3. The Creation. As I look out my window I see the lingering effects of an earlier resurrection in creation. Resurrection is just new creation. As I type I seen grass, trees, blue sky, and birds flying. Its a little dull and rusty, but it is still glorious. Resurrection simply means that God is going to do it again. So in Paul’s speech at Athens he begins with God’s first creation and ends with God’s re-creation. I am most indebted to N.T. Wright for this reason. Wright traces how the Jewish belief in a good creation is at the heart of the Jewish belief in a coming resurrection. In other words, the creation is not bad, it is just corrupted. Like our hearts, it too needs to be reborn.

4. Dead Bodies.  If you’ve know a person and then see their dead body, C.S. Lewis tells us that we are never confused between that dead body and the person’s existence. Yet our cultural elites would tell us that tell us that brain/body=person. Yet every culture that has ever existed has affirmed that body does not equal person. It was clear in seeing Benjamin’s dead body that this was not Benjamin. Like the ancient Chinese, like the Bantu, like the American Indians, I affirm that Benjamin was an embodied spirit. It is obvious to any observer.

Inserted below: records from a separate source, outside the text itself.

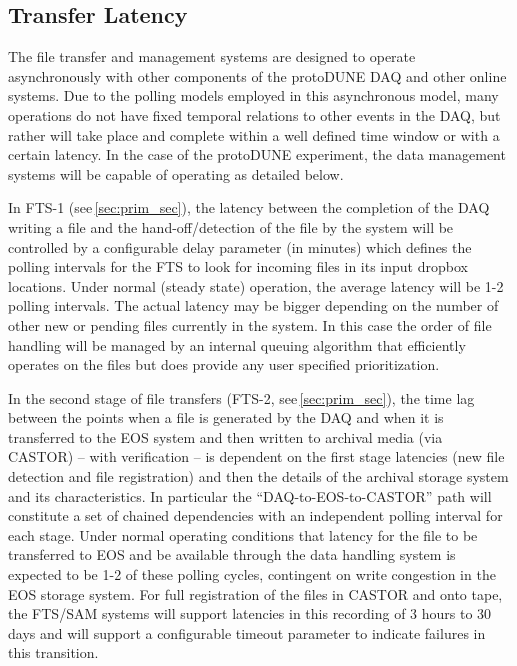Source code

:\documentclass[12pt]{article}
\newcommand{\pd}{protoDUNE\xspace}
\begin{document}
\subsection{Transfer Latency}
The file transfer and management systems are designed to operate asynchronously with other components of the \pd DAQ
and other online systems.
Due to the polling models employed in this asynchronous model, many operations do not have fixed temporal relations to other events in the DAQ,
but rather will take place and complete within a well defined time window or with a certain latency.  In the case of the \pd experiment,
the data management systems will be capable of operating as detailed below.

In FTS-1 (see\,\ref{sec:prim_sec}), the latency between the completion of the DAQ writing a file and the hand-off/detection of the file by the
system will be controlled by a configurable delay parameter (in minutes) which defines the polling intervals for the FTS
to look for  incoming files in its input dropbox locations.  Under normal (steady state) operation, the average latency will be 1-2 polling intervals.
The actual latency may be bigger depending on the number of other new or pending files currently in the system.
In this case the order of file handling will be managed by an internal queuing algorithm that efficiently operates on the files but
does provide any user specified prioritization.

In the second stage of file transfers (FTS-2, see\,\ref{sec:prim_sec}), the time lag between the points when a file is generated by the DAQ
and when it is transferred to the EOS
system and then written to archival media (via CASTOR) -- with verification --  is dependent on the first stage latencies (new file detection and file registration)
and then the details of the archival storage system and its characteristics.  In particular the ``DAQ-to-EOS-to-CASTOR'' path will constitute a set
of chained dependencies with an independent polling interval for each stage.  Under normal operating conditions that latency for the file to
be transferred to EOS and be available through the data handling system is expected to be 1-2 of these polling cycles, contingent on write
congestion in the EOS storage system.   For full registration of the files in CASTOR and onto tape, the FTS/SAM systems will support latencies
in this recording of 3 hours to 30 days and will support a configurable timeout parameter to indicate failures in this transition.
\end{document}
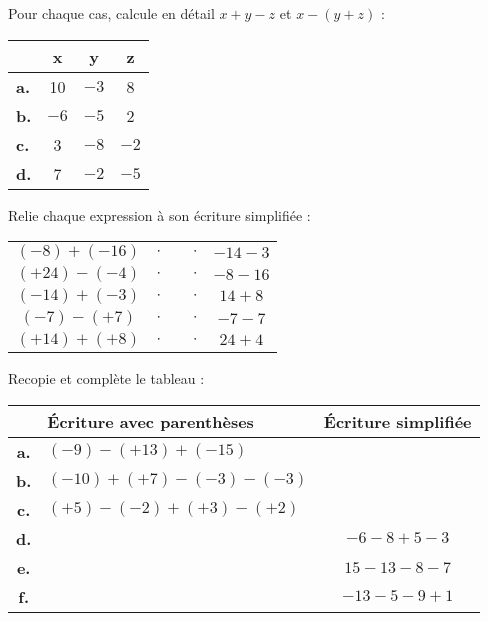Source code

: \begin{exercice}
Pour chaque cas, calcule en détail $x + y - z$ et $x - (y + z)$ :
\begin{center}
\begin{tabularx}{0.4\linewidth}{|X|c|c|c|}
\hline
 & x & y & z \\ \hline
\textbf{a.} & 10 & $-3$ & 8 \\ \hline
\textbf{b.} & $-6$ & $-5$ & 2 \\ \hline
\textbf{c.} & 3 & $-8$ & $-2$ \\ \hline
\textbf{d.} & 7 & $-2$ & $-5$ \\ \hline
 \end{tabularx}
 \end{center}
\end{exercice}




\begin{exercice}
Relie chaque expression à son écriture simplifiée :
\begin{center}
 \begin{tabularx}{0.8\linewidth}{|cc|X|cc|}
  \cline{1-2}\cline{4-5}
  $(-8) + (-16)$ & $\cdot$ & & $\cdot$ & $-14 - 3$ \\ \cline{1-2}\cline{4-5}
  $(+24) - (-4)$ & $\cdot$ & & $\cdot$ & $-8 - 16$ \\ \cline{1-2}\cline{4-5}
  $(-14) + (-3)$ & $\cdot$ & & $\cdot$ & $14 + 8$ \\ \cline{1-2}\cline{4-5}
  $(-7) - (+7)$ & $\cdot$ & & $\cdot$ & $-7 - 7$ \\ \cline{1-2}\cline{4-5}
  $(+14) + (+8)$ & $\cdot$ & & $\cdot$ & $24 + 4$ \\ \cline{1-2}\cline{4-5}
  \end{tabularx}
  \end{center}
\end{exercice}


\begin{exercice}
Recopie et complète le tableau :
\begin{center}
\begin{tabularx}{1.04\linewidth}{|c|X|c|}
\hline
 & Écriture avec parenthèses & Écriture simplifiée \\ \hline
\textbf{a.} & \small{$(-9) - (+13) + (-15)$} & \\ \hline
\textbf{b.} & \small{$(-10) + (+7) - (-3) - (-3)$} & \\ \hline
\textbf{c.} & \small{$(+5) - (-2) + (+3) - (+2)$} & \\ \hline
\textbf{d.} & & \small{$-6 - 8 + 5 - 3$} \\ \hline
\textbf{e.} & & \small{$15 - 13 - 8 - 7$} \\ \hline
\textbf{f.} & & \small{$-13 - 5 - 9 + 1$} \\ \hline
 \end{tabularx}
 \end{center}
\end{exercice}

5. Jesus Himself. This is the most subtle and I don’t know if I can quite capture this but let me give it a try. When Jesus says to Martha, “I am the resurrecion and the life. Whoever believes in me, though he die, yet shall he live, and everyone who lives and believes in me shall never die. Do you believe this?”, I am just riveted. At one level what is amazing is Jesus’ authority, his boldness, but those words don’t come close to capturing what Jesus is saying. Even saying that Jesus is claiming to be God doesn’t quite capture it. That is true, but that almost dumbs it down a bit. He isn’t claiming to be God, he’s talking like he’s God. I think you get closer when look at Jesus through the eyes of the temple guards who the chief priests had sent to seize him. They returned a little later empty handed and the incredulous priests said, “Why did you not bring him?” The officers of the guard said, “No one ever spoke like this man!” (John 7) I think Napoleon, who evidently became a believer while reading the gospels near the end of his life captured Jesus best, “I know men; and I tell you that Jesus Christ is not a man. Superficial minds see a resemblance between Christ and the founders of empires and the gods of other religions. That resemblance does not exist. Everything in him astonishes me. His spirit overawes me, and his will confounds me. Between him and whoever else in the world, there is no possible term of comparison. He is truly a being by himself.” (see. p. 274 of Person of Jesus manual). That gets closer. You can’t get your mind around him. As you listen to him, as you look at him, he fills you up, but your spirit can’t even begin to contain him. He overflows your spirit. It is like looking at a 1,000 Grand Canyons. You are touching, looking at, the center of the cosmos, the source. He is life itself. Life itself will never die. It will rise again.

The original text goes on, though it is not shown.